Initial 5G user experience varies from good to pretty awful

5G user experience
Image credit | Wladimir.B/Bigstockphoto.com

A report by Opensignal on initial 5G user experience makes for interesting reading but also shows up how much more there is to do to make 5G work. The report concentrates on speed and latency and other technical issues and is, for old billing hands, slightly frustrating.

If you live in Saudi Arabia you will be very happy with your 5G speed, at 414 Mbps. If you live in the US you will hardly notice the difference between your 5G speed and your 4G (and there may – or may not – be a reason for this). The Netherlands, UK and Germany are all at the bottom of the scale, with Taiwan, Australia and South Korea following the example of Saudi Arabia with some blistering speeds. It is interesting that Saudi Arabia clocked some of the slowest 4G speeds and so had the most incentive to make the initial 5G user experience as good as possible.

All of this is very interesting but the focus must now surely change.

It must be time to understand what customers are using 5G for, what problems it solves and what cool new things it allows us to do.

Generally speaking, the reports and articles out there seem to suggest that people are using it as ‘WiFi Anywhere’ – and why not, you might say.

What we want to see and hear about is how smart cities can become using 5G, how smart vehicles can become, how incredible is the 5G user experience when it comes to multi-player video games, AR, VR and any other R.
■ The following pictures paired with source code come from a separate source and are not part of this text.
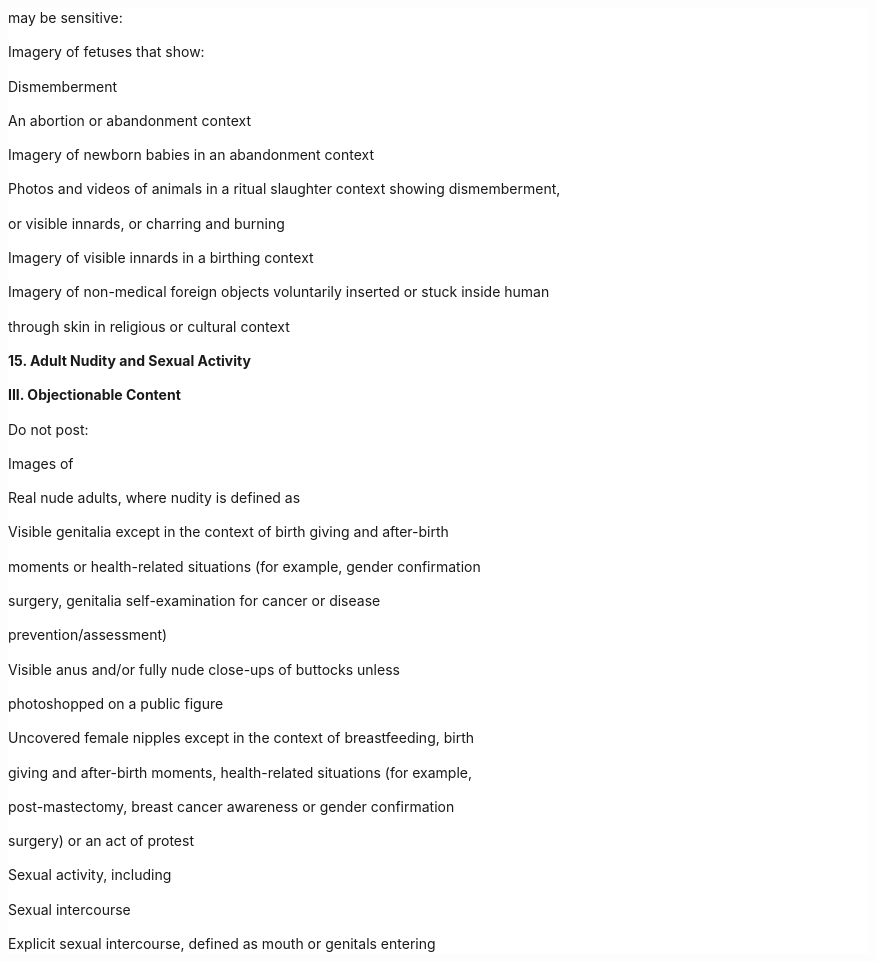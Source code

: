 may be sensitive: 

<span style="background-color: red;"> 

</span>Imagery of fetuses that show: 

 

Dismemberment 

An abortion or abandonment context 

Imagery of newborn babies in an abandonment context 

Photos and videos of animals in a ritual slaughter context showing dismemberment, 

or visible innards, or charring and burning 

Imagery of visible innards in a birthing context 

Imagery of non-medical foreign objects voluntarily inserted or stuck inside human 

through skin in religious or cultural context<span style="background-color: green;"> 

</span> 

**15. Adult Nudity and Sexual Activity** 

**III. Objectionable Content** 

Do not post: 

 

Images of 

 

Real nude adults, where nudity is defined as 

Visible genitalia except in the context of birth giving and after-birth 

moments or health-related situations (for example, gender confirmation 

surgery, genitalia self-examination for cancer or disease 

prevention/assessment) 

Visible anus and/or fully nude close-ups of buttocks unless 

photoshopped on a public figure 

Uncovered female nipples except in the context of breastfeeding, birth 

giving and after-birth moments, health-related situations (for example, 

post-mastectomy, breast cancer awareness or gender confirmation 

surgery) or an act of protest 

 

Sexual activity, including 

Sexual intercourse 

Explicit sexual intercourse, defined as mouth or genitals entering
If 5G, 6G and whatever comes after those is just about access the telecoms industry will have done what we all knew it would do but hoped that it would not. There is such an opportunity out there to leverage the asset called trust. Instead of simply being an access player, telecoms companies should already be a trusted digital guide, looking after their customers’ affairs, their digital money, security, identity, services and much more, whatever the speed.

Let us hope that there is still time for them to embrace a real 5G user experience that is more than just about speed. Otherwise, people who have been trying to sell the idea of billing for content and selling value might just start pulling their hair out.